Concise way to combine field hashcodes?

13,363

Solution 1

Some people use:

Tuple.Create(lastName, firstName, gender).GetHashCode()

It's mentioned on MSDN at Object.GetHashCode(), with the warning:

Note, though, that the performance overhead of instantiating a Tuple object may significantly impact the overall performance of an application that stores large numbers of objects in hash tables.

The logic of aggregating the constituent hashes is provided by System.Tuple, which hopefully has had some thought go into it...

Update: it is worth noting @Ryan's observation in the comments that this only appears to use the last 8 elements of any Tuple of Size>8.

Solution 2

EDIT: System.HashCode has now been released. The recommended way of creating hashcodes is now this:

public override int GetHashCode()
{
    return HashCode.Combine(fieldA, fieldB, fieldC);
}

System.HashCode.Combine() will internally call .GetHashCode() on each field, and do the right thing automatically.

For very many fields (more than 8), you can create an instance of HashCode and then use the .Add() method:

public override int GetHashCode()
{
    HashCode hash = new HashCode();
    hash.Add(fieldA);
    hash.Add(fieldB);
    hash.Add(fieldC);
    hash.Add(fieldD);
    hash.Add(fieldE);
    hash.Add(fieldF);
    hash.Add(fieldG);
    hash.Add(fieldH);
    hash.Add(fieldI);
    return hash.ToHashCode();
}

Visual Studio 2019 now has a Quick Actions helper to generate Equals() and GetHashCode() for you. Simply right click the class name in the declaration > Quick Actions and Refactorings > Generate Equals and GetHashCode. Select the members you want it to use for equality, and also "Implement IEquatable", and then click OK.

One last thing: If you need to get the structural hash code of an object, for example if you want to include the hashcode of an array that changes based on its contents (aka structure) and not its reference, then you will need to cast the field to IStructuralEquatable and get its hash code manually, like so:

public override int GetHashCode()
{
    return HashCode.Combine(
        fieldA,
        ((IStructuralEquatable)stringArrayFieldB).GetHashCode(EqualityComparer<string>.Default));
}

This is because the IStructuralEquatable interface is almost always implemented explicitly, so casting to IStructuralEquatable is required to call IStructuralEquatable.GetHashCode() instead of the default object.GetHashCode() method.

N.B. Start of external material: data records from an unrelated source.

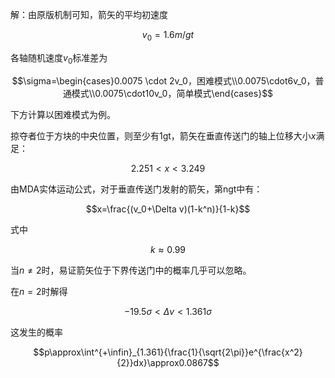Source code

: <span id="lovexyn0827-page-metadata" class="pillager_arrow_transport_chance:0" onload="queryPageview()"> </span>

解：由原版机制可知，箭矢的平均初速度

$$v_0=1.6m/gt$$

各轴随机速度$v_0$标准差为

$$\sigma=\begin{cases}0.0075 \cdot 2v_0，困难模式\\0.0075\cdot6v_0，普通模式\\0.0075\cdot10v_0，简单模式\end{cases}$$

下方计算以困难模式为例。

掠夺者位于方块的中央位置，则至少有1gt，箭矢在垂直传送门的轴上位移大小$x$满足：

$$2.251<x<3.249$$

由MDA实体运动公式，对于垂直传送门发射的箭矢，第ngt中有：

$$x=\frac{(v_0+\Delta v)(1-k^n)}{1-k}$$

式中

$$k\approx0.99$$

当$n\ne2$时，易证箭矢位于下界传送门中的概率几乎可以忽略。

在$n=2$时解得

$$-19.5\sigma<\Delta v<1.361\sigma$$

这发生的概率

$$p\approx\int^{+\infin}_{1.361}{\frac{1}{\sqrt{2\pi}}e^{\frac{x^2}{2}}dx}\approx0.0867$$
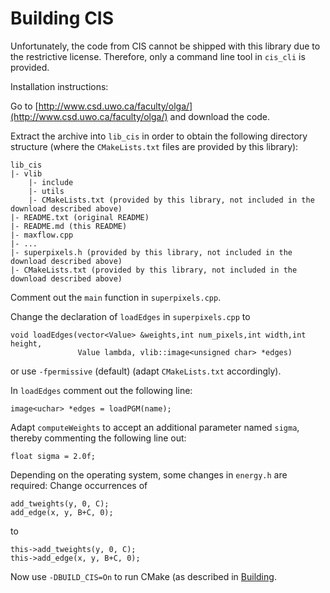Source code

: # Building CIS

Unfortunately, the code from CIS cannot be shipped with this library due to the 
restrictive license. Therefore, only a command line tool in `cis_cli` is provided.

Installation instructions:

Go to [http://www.csd.uwo.ca/faculty/olga/](http://www.csd.uwo.ca/faculty/olga/) 
and download the code.

Extract the archive into `lib_cis` in order to obtain the following directory 
structure (where the `CMakeLists.txt` files are provided by this library):

    lib_cis
    |- vlib
        |- include
        |- utils
        |- CMakeLists.txt (provided by this library, not included in the download described above)
    |- README.txt (original README)
    |- README.md (this README)
    |- maxflow.cpp
    |- ...
    |- superpixels.h (provided by this library, not included in the download described above)
    |- CMakeLists.txt (provided by this library, not included in the download described above)

Comment out the `main` function in `superpixels.cpp`.

Change the declaration of `loadEdges` in `superpixels.cpp` to

    void loadEdges(vector<Value> &weights,int num_pixels,int width,int height,
                   Value lambda, vlib::image<unsigned char> *edges)

or use `-fpermissive` (default) (adapt `CMakeLists.txt` accordingly).

In `loadEdges` comment out the following line:

    image<uchar> *edges = loadPGM(name);

Adapt `computeWeights` to accept an additional
parameter named `sigma`, thereby commenting the following line out:

    float sigma = 2.0f;

Depending on the operating system, some changes in `energy.h` are required: Change occurrences of

    add_tweights(y, 0, C);
    add_edge(x, y, B+C, 0);

to

    this->add_tweights(y, 0, C);
    this->add_edge(x, y, B+C, 0);

Now use `-DBUILD_CIS=On` to run CMake (as described in [Building](BUILDING.md).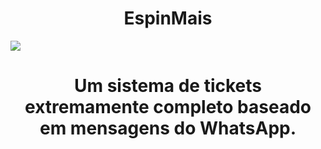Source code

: <h1 align="center">EspinMais</h1>
<img src="https://app.espinmais.com.br/static/media/logo.017a7bb4.png" />
<h1 align="center">Um sistema de tickets extremamente completo baseado em mensagens do WhatsApp.</h1> 


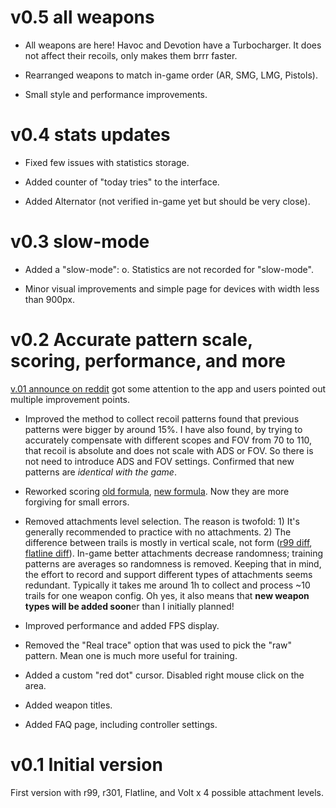 # v0.5 all weapons

- All weapons are here! Havoc and Devotion have a Turbocharger. It does not affect their recoils, only makes them brrr faster.

- Rearranged weapons to match in-game order (AR, SMG, LMG, Pistols).

- Small style and performance improvements.

# v0.4 stats updates

- Fixed few issues with statistics storage.

- Added counter of "today tries" to the interface.

- Added Alternator (not verified in-game yet but should be very close).

# v0.3 slow-mode

- Added a "slow-mode": o. Statistics are not recorded for "slow-mode".

- Minor visual improvements and simple page for devices with width less than 900px.

# v0.2 Accurate pattern scale, scoring, performance, and more

[v.01 announce on reddit](https://www.reddit.com/r/apexlegends/comments/mosk0l/i_have_created_an_app_to_practice_recoils) got some attention to the app and users pointed out multiple improvement points.

- Improved the method to collect recoil patterns found that previous patterns were bigger by around 15%. I have also found, by trying to accurately compensate with different scopes and FOV from 70 to 110, that recoil is absolute and does not scale with ADS or FOV. So there is not need to introduce ADS and FOV settings. Confirmed that new patterns are *identical with the game*.

- Reworked scoring [old formula](https://www.desmos.com/calculator/ptb2ipcscr), [new formula](https://www.desmos.com/calculator/j7vjbzvuly). Now they are more forgiving for small errors.

- Removed attachments level selection. The reason is twofold: 1) It's generally recommended to practice with no attachments. 2) The difference between trails is mostly in vertical scale, not form ([r99 diff](./res/r99_diff.png), [flatline diff](./res/faltline_diff.png)). In-game better attachments decrease randomness; training patterns are averages so randomness is removed. Keeping that in mind, the effort to record and support different types of attachments seems redundant. Typically it takes me around 1h to collect and process ~10 trails for one weapon config. Oh yes, it also means that **new weapon types will be added soon**er than I initially planned!

- Improved performance and added FPS display.

- Removed the "Real trace" option that was used to pick the "raw" pattern. Mean one is much more useful for training.

- Added a custom "red dot" cursor. Disabled right mouse click on the area.

- Added weapon titles.

- Added FAQ page, including controller settings.

# v0.1 Initial version

First version with r99, r301, Flatline, and Volt x 4 possible attachment levels.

Finally, in the current implementation the .GetHashCode of an int is simply the integer value itself, so passing in the hashcode value to HashCode.Combine() instead of the field itself makes no difference to the result.

Old Answer:

For the sake of completeness, here is the hashing algorithm taken from the .NET Tuple Reference source, line 52. Interestingly, this hash algorithm was copied over from System.Web.Util.HashCodeCombiner.

Here is the code:

public override int GetHashCode() {
    // hashing method taken from .NET Tuple reference
    // expand this out to however many items you need to hash
    return CombineHashCodes(this.item1.GetHashCode(), this.item2.GetHashCode(), this.item3.GetHashCode());
}

internal static int CombineHashCodes(int h1, int h2) {
    // this is where the magic happens
    return (((h1 << 5) + h1) ^ h2);
}

internal static int CombineHashCodes(int h1, int h2, int h3) {
    return CombineHashCodes(CombineHashCodes(h1, h2), h3);
}

internal static int CombineHashCodes(int h1, int h2, int h3, int h4) {
    return CombineHashCodes(CombineHashCodes(h1, h2), CombineHashCodes(h3, h4));
}

internal static int CombineHashCodes(int h1, int h2, int h3, int h4, int h5) {
    return CombineHashCodes(CombineHashCodes(h1, h2, h3, h4), h5);
}

internal static int CombineHashCodes(int h1, int h2, int h3, int h4, int h5, int h6) {
    return CombineHashCodes(CombineHashCodes(h1, h2, h3, h4), CombineHashCodes(h5, h6));
}

internal static int CombineHashCodes(int h1, int h2, int h3, int h4, int h5, int h6, int h7) {
    return CombineHashCodes(CombineHashCodes(h1, h2, h3, h4), CombineHashCodes(h5, h6, h7));
}

internal static int CombineHashCodes(int h1, int h2, int h3, int h4, int h5, int h6, int h7, int h8) {
    return CombineHashCodes(CombineHashCodes(h1, h2, h3, h4), CombineHashCodes(h5, h6, h7, h8));
}

Of course, the actual Tuple GetHashCode() (which is actually an Int32 IStructuralEquatable.GetHashCode(IEqualityComparer comparer)) has a large switch block to decide which one of these to call based upon how many items it is holding - your own code probably won't require that.

Solution 3

It's not exactly the same, but we have a HashCodeHelper class in Noda Time (which has lots of types which override equality and hash code operations).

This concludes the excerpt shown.